The fighting gave the US military real credibility as a fighting force.
In Japanese terms of course it was 8 December.
> 2,403 Americans died and 19 vessels were either sunk or badly damaged in
> the attack, which involved more than 350 warplanes launched from Japanese
> carriers that had secretly made their way to a remote expanse of the North
> Pacific. It caught the brass in Hawaii by surprise and stunned the nation.
So basic fact insertion, the only point that might be in addition was
the majority of the 68 civilians included in the killed total were probably
due to friendly fire.
Should that read via a remote expanse, 200 miles from Oahu is not
that remote.
> "With astounding success," Time magazine wrote, "the little man has
> clipped the big fellow."
>
> But the big fellow would hit back. Japan's bold strike is now largely seen
> as an act of "strategic imbecility," a move born out of militarist,
> ideological fervor that provoked a ruinous war Japan could never win and
> ended in mushroom clouds and hideous death and destruction at home.
Essentially if Japan was to win going to war in 1941 was about
the best chance, but it relied on the war in Europe going better
for the axis, and US attitudes, essentially factors largely outside
Japan's control.
> Admiral Isoroku Yamamoto, the Japanese naval commander, hoped his plan to
> attack on Pearl Harbor would deliver a fatal blow to American capabilities
> in the Pacific and persuade Washington to push for a political settlement.
> Otherwise, he knew that his country stood no chance against the United
> States in a protracted war, according to Steve Twomey, author of a new
> book on the tense build-up to Pearl Harbor.
This is incorrect, Yamamoto did not consider Pearl Harbor alone
to be enough, it was the strike designed to give the Japanese
a relatively free hand to occupy the initial war objectives in
South East Asia.
If Yamamoto had a free hand he would have done more than
strike at Pearl Harbor if Japan was only at war with the US. His
plan was to keep striking the US while Japan had superiority as
seen at Midway and Guadalcanal in the hope of forcing negotiations.
Yamamoto is on record as warning US morale and resolution
was strong, much more than Russia in 1904 or China.
> Twomey documents Yamamoto's initial opposition to engaging the United
> States: "In a drawn-out conflict, 'Japan's resources will be depleted,
> battleships and weaponry will be damaged, replenishing materials will be
> impossible,' Yamamoto wrote on September 29 to the chief of the Naval
> General Staff. 'Japan will wind up 'impoverished,' and any war 'with so
> little chance of success should not be fought.'"
Is this 1940? There is plenty of Yamamoto's words showing he had
a very accurate appreciation of Japan's chances against the US.
> But with war a fait accompli, Yamamoto conceived of a raid that
> would be so stunning that American morale would go "down to
> such an extent that it cannot be recovered," as he put it.
That would be an oversell and can be compared to his other
writings which made it clear the US was not that fragile.
Also the Pearl Harbor idea was around in January 1941, well
before war became inevitable.

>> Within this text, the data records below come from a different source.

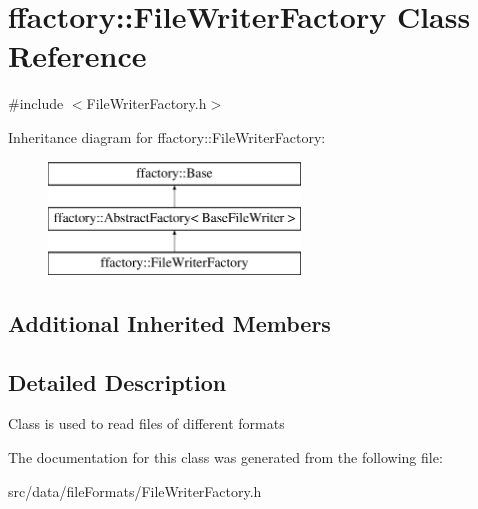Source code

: \hypertarget{classffactory_1_1_file_writer_factory}{\section{ffactory\-:\-:File\-Writer\-Factory Class Reference}
\label{classffactory_1_1_file_writer_factory}
}


{\ttfamily \#include $<$File\-Writer\-Factory.\-h$>$}

Inheritance diagram for ffactory\-:\-:File\-Writer\-Factory\-:\begin{figure}[H]
\begin{center}
\leavevmode
\includegraphics[height=3.000000cm]{classffactory_1_1_file_writer_factory}
\end{center}
\end{figure}
\subsection*{Additional Inherited Members}


\subsection{Detailed Description}
Class is used to read files of different formats 

The documentation for this class was generated from the following file\-:\begin{DoxyCompactItemize}
\item 
src/data/file\-Formats/File\-Writer\-Factory.\-h\end{DoxyCompactItemize}
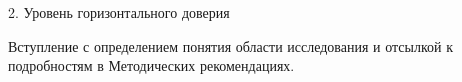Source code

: \begin{frame}{2. Уровень горизонтального доверия}

Вступление с определением понятия области исследования и отсылкой к подробностям в Методических рекомендациях.

\end{frame}


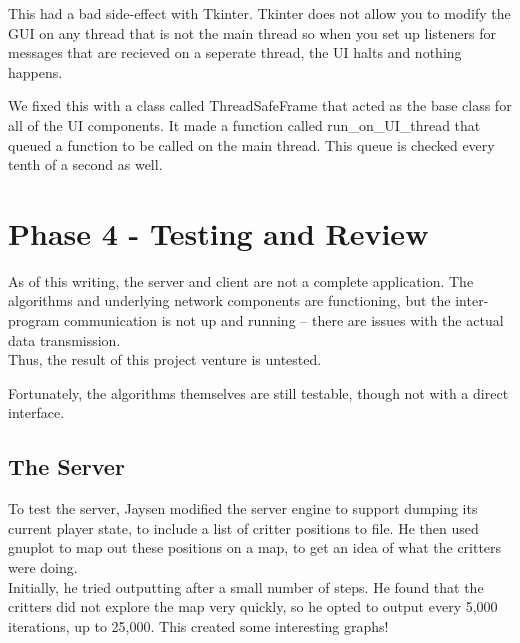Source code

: This had a bad side-effect with Tkinter. Tkinter does not allow you to modify the GUI on any thread that is not the main thread so when you set up listeners for messages that are recieved on a seperate thread, the UI halts and nothing happens.

We fixed this with a class called ThreadSafeFrame that acted as the base class for all of the UI components. It made a function called run\_on\_UI\_thread that queued a function to be called on the main thread. This queue is checked every tenth of a second as well.

\section{Phase 4 - Testing and Review}
As of this writing, the server and client are not a complete application. The
algorithms and underlying network components are functioning, but the
inter-program communication is not up and running -- there are issues with the
actual data transmission. \\
Thus, the result of this project venture is untested.

Fortunately, the algorithms themselves are still testable, though not with a
direct interface.

\subsection{The Server}
To test the server, Jaysen modified the server engine to support dumping its
current player state, to include a list of critter positions to file. He then
used gnuplot to map out these positions on a map, to get an idea of what the
critters were doing. \\
Initially, he tried outputting after a small number of steps. He found that the
critters did not explore the map very quickly, so he opted to output every 5,000
iterations, up to 25,000. This created some interesting graphs!

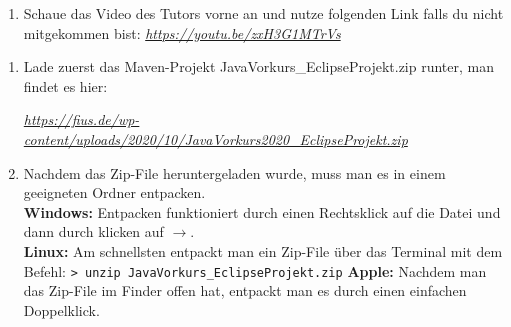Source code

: 

\newcommand{\jvkpackage}{JavaVorkurs\_EclipseProjekt.zip}
\newcommand{\jvkpackageurl}{https://fius.de/wp-content/uploads/2020/10/JavaVorkurs2020\_EclipseProjekt.zip} %


\begin{Infobox}
    \begin{enumerate}[label=\arabic*.]
        \item Schaue das Video des Tutors vorne an und nutze folgenden Link falls du nicht mitgekommen bist:
        \color{blue}\href{https://youtu.be/zxH3G1MTrVs}{\textit{https://youtu.be/zxH3G1MTrVs}}
    \end{enumerate}
\end{Infobox}

\begin{Infobox}
    \begin{enumerate}[label=\arabic*.]
        \item Lade zuerst das Maven-Projekt \jvkpackage { }runter, man findet es hier:
        \begin{center}
            \color{blue}\href{\jvkpackageurl}{\textit{\jvkpackageurl}}
        \end{center}

        \item Nachdem das Zip-File heruntergeladen wurde, muss man es in einem geeigneten Ordner entpacken.\\
        \textbf{Windows:} Entpacken funktioniert durch einen Rechtsklick auf die Datei und dann durch klicken auf $\to$.\\
        \textbf{Linux:} Am schnellsten entpackt man ein Zip-File über das Terminal mit dem Befehl:
        \newline\hspace*{\fill}\texttt{\textgreater\ unzip \jvkpackage}\hspace*{\fill}\newline
        \textbf{Apple:} Nachdem man das Zip-File im Finder offen hat, entpackt man es durch einen einfachen Doppelklick.
    \end{enumerate}
\end{Infobox}



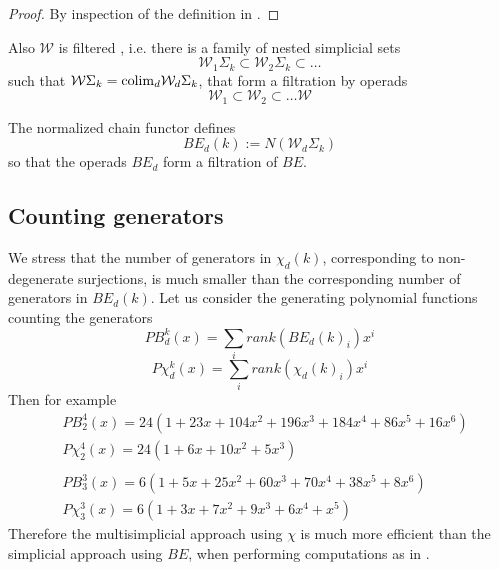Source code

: \begin{proof}
By inspection of the definition in \cite{BFsmall}. %
\end{proof}

Also $\mathcal{W}$ is filtered \cite{BFsmall}, i.e.
there is a family of nested simplicial sets $$\mathcal{W}_1\Sigma_k \subset \mathcal{W}_2 \Sigma_k
 \subset \dots $$ such that
$\mathcal{W}\Sigma_k={\rm colim}_d \mathcal{W}_d\Sigma_k$, that form a filtration by operads
$$\mathcal{W}_1 \subset \mathcal{W}_2 \subset \dots \mathcal{W}$$


The normalized chain functor defines
$$BE_d(k):=N(\mathcal{W}_d \Sigma_k)$$ so that the operads $BE_d$
form a filtration of $BE$.

\subsection{Counting  generators}

We stress that the number of generators in $\chi_d(k)$, corresponding to non-degenerate surjections,
is much smaller than the corresponding number of generators in $BE_d(k)$.
Let us consider the generating polynomial functions counting the generators
$$PB_d^k(x) = \sum_i rank(BE_d(k)_i) x^i $$ $$P\chi_d^k(x)=
\sum_i rank(\chi_d(k)_i) x^i$$
Then for example
\begin{align*}
& PB_2^4(x)=24(1+23x+104x^2+196x^3+184x^4+86x^5+16x^6)\\
& P\chi_2^4(x)=24(1+6x+10x^2+5x^3) \\
& \\
& PB_3^3(x) = 6(1+5x+25x^2+60x^3+70x^4+38x^5+8x^6 ) \\
&  P\chi_3^3(x)= 6(1+3x+7x^2+9x^3+6x^4+x^5)
\end{align*}
Therefore the multisimplicial approach using $\chi$ is much more efficient than the simplicial
approach using $BE$, when performing computations as in \cite{formality}.


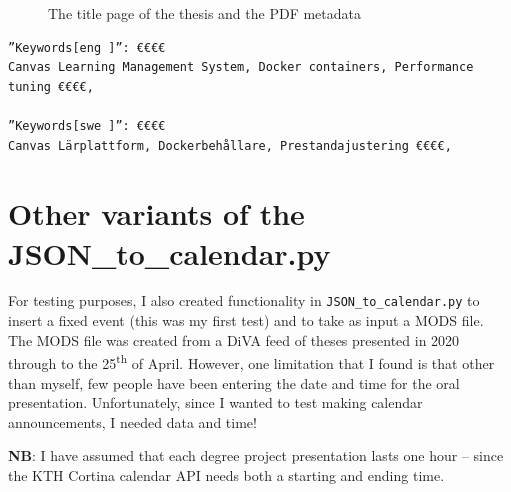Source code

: \begin{figure}[!ht]
  \begin{center}
  \end{center}
  \caption{The title page of the thesis and the PDF metadata}
  \label{fig:pdfMetadata}
\end{figure}
\FloatBarrier	
{}
\begin{lstlisting}[language={[LaTeX]TeX}, caption={The keywords appear as expected in the For DiVA data at the end of the PDF file}, label=lst:keywordsFromForDIVA]	
”Keywords[eng ]”: €€€€
Canvas Learning Management System, Docker containers, Performance tuning €€€€,

”Keywords[swe ]”: €€€€
Canvas Lärplattform, Dockerbehållare, Prestandajustering €€€€,
\end{lstlisting}

\section{Other variants of the JSON\_to\_calendar.py}
\label{sec:otherVariantsofJSONtoCalendar}
For testing purposes, I also created functionality in \texttt{JSON\_to\_calendar.py} to insert a fixed event (this was my first test) and to take as input a MODS file. The MODS file was created from a DiVA feed of theses presented in 2020 through to the 25\textsuperscript{th} of April. However, one limitation that I found is that other than myself, few people have been entering the date and time for the oral presentation. Unfortunately, since I wanted to test making calendar announcements, I needed data and time!

\textbf{NB}: I have assumed that each degree project presentation lasts one hour – since the KTH Cortina calendar API needs both a starting and ending time.

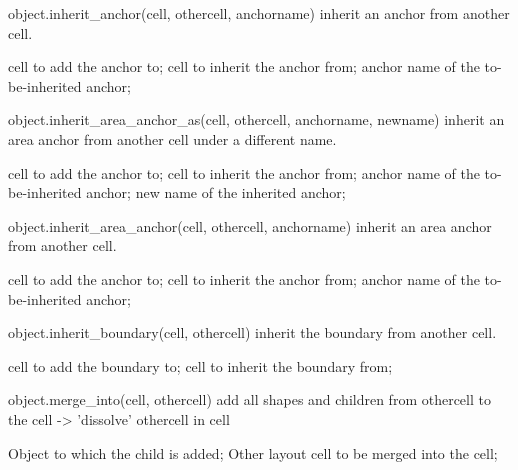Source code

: \begin{APIfunc}{object.inherit\_anchor(cell, othercell, anchorname)}
    inherit an anchor from another cell.
    \begin{APIparameters}
            cell to add the anchor to;
            cell to inherit the anchor from;
            anchor name of the to-be-inherited anchor;
    \end{APIparameters}
\end{APIfunc}
\begin{APIfunc}{object.inherit\_area\_anchor\_as(cell, othercell, anchorname, newname)}
    inherit an area anchor from another cell under a different name.
    \begin{APIparameters}
            cell to add the anchor to;
            cell to inherit the anchor from;
            anchor name of the to-be-inherited anchor;
            new name of the inherited anchor;
    \end{APIparameters}
\end{APIfunc}
\begin{APIfunc}{object.inherit\_area\_anchor(cell, othercell, anchorname)}
    inherit an area anchor from another cell.
    \begin{APIparameters}
            cell to add the anchor to;
            cell to inherit the anchor from;
            anchor name of the to-be-inherited anchor;
    \end{APIparameters}
\end{APIfunc}
\begin{APIfunc}{object.inherit\_boundary(cell, othercell)}
    inherit the boundary from another cell.
    \begin{APIparameters}
            cell to add the boundary to;
            cell to inherit the boundary from;
    \end{APIparameters}
\end{APIfunc}
\begin{APIfunc}{object.merge\_into(cell, othercell)}
    add all shapes and children from othercell to the cell -> 'dissolve' othercell in cell
    \begin{APIparameters}
            Object to which the child is added;
            Other layout cell to be merged into the cell;
    \end{APIparameters}
\end{APIfunc}
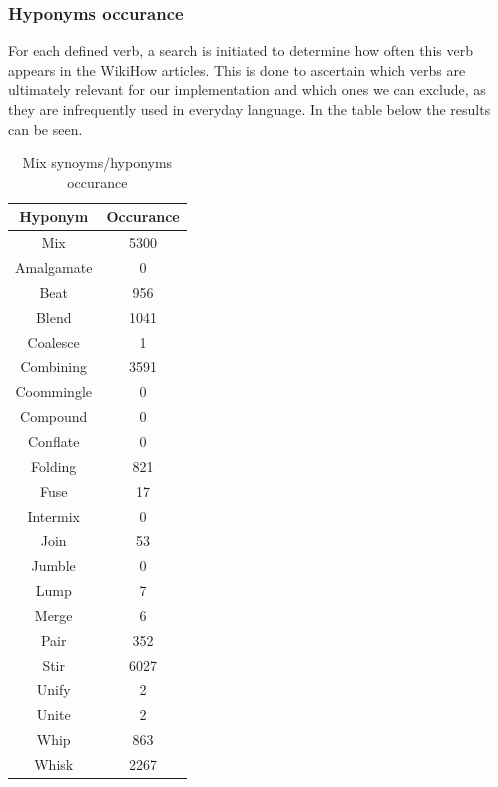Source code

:     \subsubsection*{Hyponyms occurance}
    For each defined verb, a search is initiated to determine how often this verb appears in the WikiHow articles. This is done to ascertain which verbs are ultimately relevant for our implementation and which ones we can exclude, as they are infrequently used in everyday language.
    In the table below the results can be seen.
    \begin{table}[H]
        \centering
        \begin{tabular}{|c|c|}
          \hline
          \textbf{Hyponym} & \textbf{Occurance}  \\
          \hline
          Mix & 5300 \\
          \hline
          Amalgamate & 0 \\
          \hline
          Beat & 956 \\
          \hline
          Blend & 1041 \\
          \hline
          Coalesce & 1 \\
          \hline
          Combining & 3591  \\
          \hline
          Coommingle & 0 \\
          \hline
          Compound & 0 \\
          \hline
          Conflate & 0 \\
          \hline
          Folding & 821 \\
          \hline
          Fuse & 17 \\
          \hline
          Intermix & 0 \\
          \hline
          Join & 53 \\
          \hline
          Jumble & 0 \\
          \hline
          Lump & 7 \\
          \hline
          Merge & 6 \\
          \hline
          Pair & 352 \\
          \hline
          Stir & 6027 \\
          \hline
          Unify & 2 \\
          \hline
          Unite & 2 \\
          \hline
          Whip & 863 \\
          \hline
          Whisk & 2267 \\
          \hline
          
    
        \end{tabular}
        \caption{Mix synoyms/hyponyms occurance}
        \label{tab:example}
      \end{table}
      
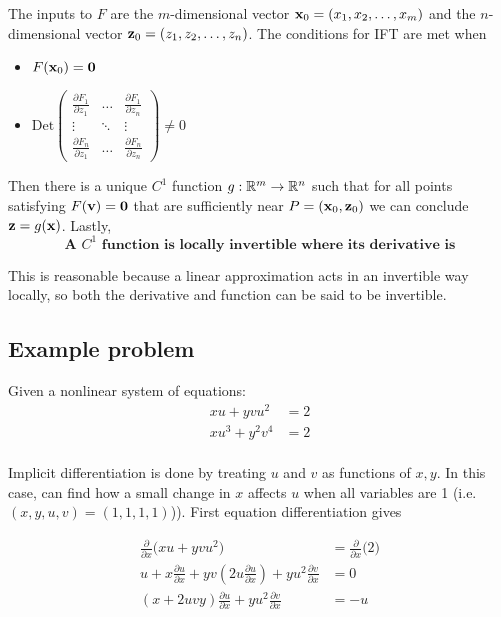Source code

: The inputs to $F$ are the $m$-dimensional vector $\textbf x_0=(x_1,x_2,\ldots,x_m)$ and the $n$-dimensional vector $\textbf z_0=(z_1,z_2,\ldots, z_n)$.
The conditions for IFT are met when
\begin{itemize}
    \item $F(\textbf x_0)=\textbf 0$
    \item $\mbox{Det}\left(
        \begin{matrix}
        \frac{\partial F_1}{\partial z_1}&\dots&\frac{\partial F_1}{\partial z_n}\\
        \vdots&\ddots&\vdots\\
        \frac{\partial F_n}{\partial z_1}&\dots&\frac{\partial F_n}{\partial z_n}
        \end{matrix}
        \right)\neq 0$
\end{itemize}

Then there is a unique $C^1$ function $g:\mathbb{R}^m\to \mathbb{R}^n$ such that for all points satisfying $F(\textbf v)=\textbf 0$ that are sufficiently near $P=(\textbf x_0,\textbf z_0)$ we can conclude $\textbf z=g(\textbf x)$. Lastly,
\[\boxed{\textbf{A $C^1$ function is locally invertible where its derivative is}}\]

This is reasonable because a linear approximation acts in an invertible way locally, so both the derivative and function can be said to be invertible.

\subsection{Example problem}

Given a nonlinear system of equations:
\begin{align*}
    xu+yvu^2&=2\\
    xu^3+y^2v^4&=2\\
\end{align*}

Implicit differentiation is done by treating $u$ and $v$ as functions of $x,y$. In this case,
can find how a small change in $x$ affects $u$ when all variables are 1 (i.e. $(x,y,u,v)=(1,1,1,1)$)).
First equation differentiation gives 

\begin{align*}
    \frac{\partial }{\partial x}\Big(xu+yvu^2\Big)&=\frac{\partial }{\partial x}
    \Big(2\Big)\\
    u+x\frac{\partial u}{\partial x}+yv\left(2u\frac{\partial u}{\partial x}\right)+yu^2\frac{\partial v}{\partial x}&=0\\
    (x+2uvy)\frac{\partial u}{\partial x}+yu^2\frac{\partial v}{\partial x}&=-u
\end{align*}


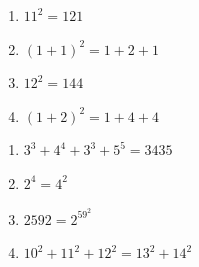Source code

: \documentclass{book}
\begin{document}
\begin{minipage}{7cm}
\begin{enumerate}[font=\sffamily\bfseries,label=I.\arabic*), series=Is]
\item $11^2=121$
\item $(1+1)^2=1+2+1$
\item $12^2=144$
\item $(1+2)^2=1+4+4$
\end{enumerate}
\end{minipage} \hfill \begin{minipage}{7cm}
\begin{enumerate}[label=I.\arabic*),resume*=Is]
\item $3^3 + 4^4 + 3^3 + 5^5 = 3435$
\item $2^4 = 4^2$
\item $2592=2^59^2$
\item $10^2+11^2+12^2=13^2+14^2$
\end{enumerate}
\end{minipage}
\end{document}
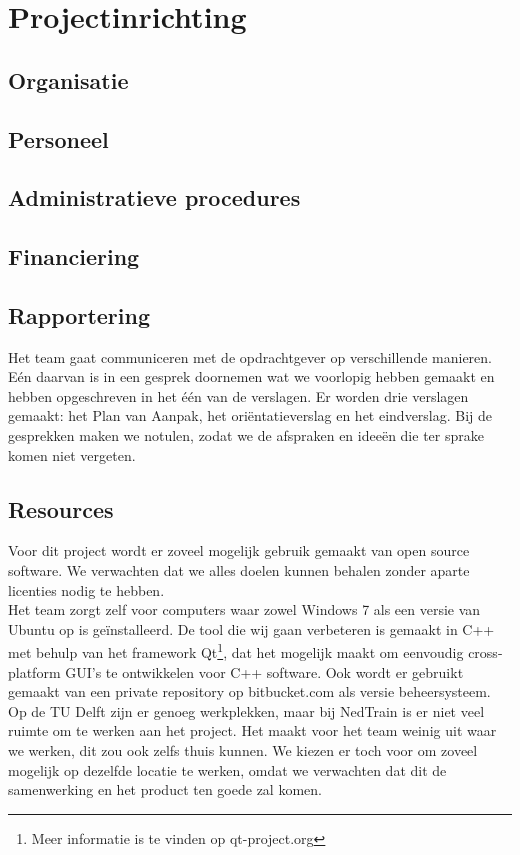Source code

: \section{Projectinrichting}
\subsection{Organisatie}
\subsection{Personeel}
\subsection{Administratieve procedures}
\subsection{Financiering}
\subsection{Rapportering}
Het team gaat communiceren met de opdrachtgever op verschillende manieren. E\'en daarvan is in een gesprek doornemen wat we voorlopig hebben gemaakt en hebben opgeschreven in het \'e\'en van de verslagen. Er worden drie verslagen gemaakt: het Plan van Aanpak, het ori\"entatieverslag en het eindverslag. Bij de gesprekken maken we notulen, zodat we de afspraken en idee\"en die ter sprake komen niet vergeten.

\subsection{Resources}
Voor dit project wordt er zoveel mogelijk gebruik gemaakt van open source software. We verwachten dat we alles doelen kunnen behalen zonder aparte licenties nodig te hebben. \\

Het team zorgt zelf voor computers waar zowel Windows 7 als een versie van Ubuntu op is ge\"installeerd. De tool die wij gaan verbeteren is gemaakt in C++ met behulp van het framework Qt\footnote{Meer informatie is te vinden op qt-project.org}, dat het mogelijk maakt om eenvoudig cross-platform GUI's te ontwikkelen voor C++ software. Ook wordt er gebruikt gemaakt van een private repository op bitbucket.com als versie beheersysteem. \\

Op de TU Delft zijn er genoeg werkplekken, maar bij NedTrain is er niet veel ruimte om te werken aan het project. Het maakt voor het team weinig uit waar we werken, dit zou ook zelfs thuis kunnen. We kiezen er toch voor om zoveel mogelijk op dezelfde locatie te werken, omdat we verwachten dat dit de samenwerking en het product ten goede zal komen. 
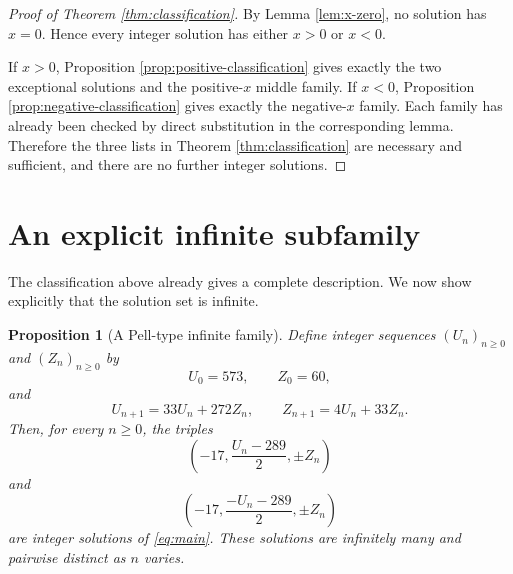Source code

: \documentclass[11pt]{article}
\newtheorem{proposition}[theorem]{Proposition}
\theoremstyle{remark}
\begin{document}
\begin{proof}[Proof of Theorem \ref{thm:classification}]
By Lemma \ref{lem:x-zero}, no solution has $x=0$.  Hence every integer solution has either $x>0$ or $x<0$.

If $x>0$, Proposition \ref{prop:positive-classification} gives exactly the two exceptional solutions and the positive-$x$ middle family.  If $x<0$, Proposition \ref{prop:negative-classification} gives exactly the negative-$x$ family.  Each family has already been checked by direct substitution in the corresponding lemma.  Therefore the three lists in Theorem \ref{thm:classification} are necessary and sufficient, and there are no further integer solutions.
\end{proof}

\section{An explicit infinite subfamily}

The classification above already gives a complete description.  We now show explicitly that the solution set is infinite.

\begin{proposition}[A Pell-type infinite family]\label{prop:pell-family}
Define integer sequences $(U_n)_{n\ge 0}$ and $(Z_n)_{n\ge 0}$ by
\begin{equation}\label{eq:pell-init}
        U_0=573,
        \qquad Z_0=60,
\end{equation}
and
\begin{equation}\label{eq:pell-recursion}
        U_{n+1}=33U_n+272Z_n,
        \qquad
        Z_{n+1}=4U_n+33Z_n.
\end{equation}
Then, for every $n\ge 0$, the triples
\begin{equation}\label{eq:pell-solutions-positive-y}
        \left(-17,\frac{U_n-289}{2},\pm Z_n\right)
\end{equation}
and
\begin{equation}\label{eq:pell-solutions-negative-y}
        \left(-17,\frac{-U_n-289}{2},\pm Z_n\right)
\end{equation}
are integer solutions of \eqref{eq:main}.  These solutions are infinitely many and pairwise distinct as $n$ varies.
\end{proposition}
\end{document}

It was developed as war became
more likely.
> Unfortunately for him, the United States was galvanized by the
> assault - and had its fleet of aircraft carriers largely unscathed.
No carriers damaged, some carrier planes shot down.
> A plane carrying the Japanese admiral would be shot down
> over the Solomon Islands by American forces in 1943 with the U.S.
> counter-offensive already well underway.
Can it be pointed out allied counter offensive given the balance
of forces in theatre at the time?
> Could it have gone differently? No modern conflict has spawned more
> alternative histories than World War II. In the decades since, writers,
> Hollywood execs and amateur historians have indulged in all sorts of
> speculation: What the world would look like if the Axis powers triumphed,
> or if the Nazis crushed the Soviets, or if the United States had not
> deployed nuclear weapons, or if Roosevelt had chosen not to enter
> the war at all.
> But even if Japan had not attacked Pearl Harbor, it's quite likely that
> the two sides would have still clashed.
Given what Hitler wanted very little of the world would have escaped
and Japan had a military that was willing to take what it could get.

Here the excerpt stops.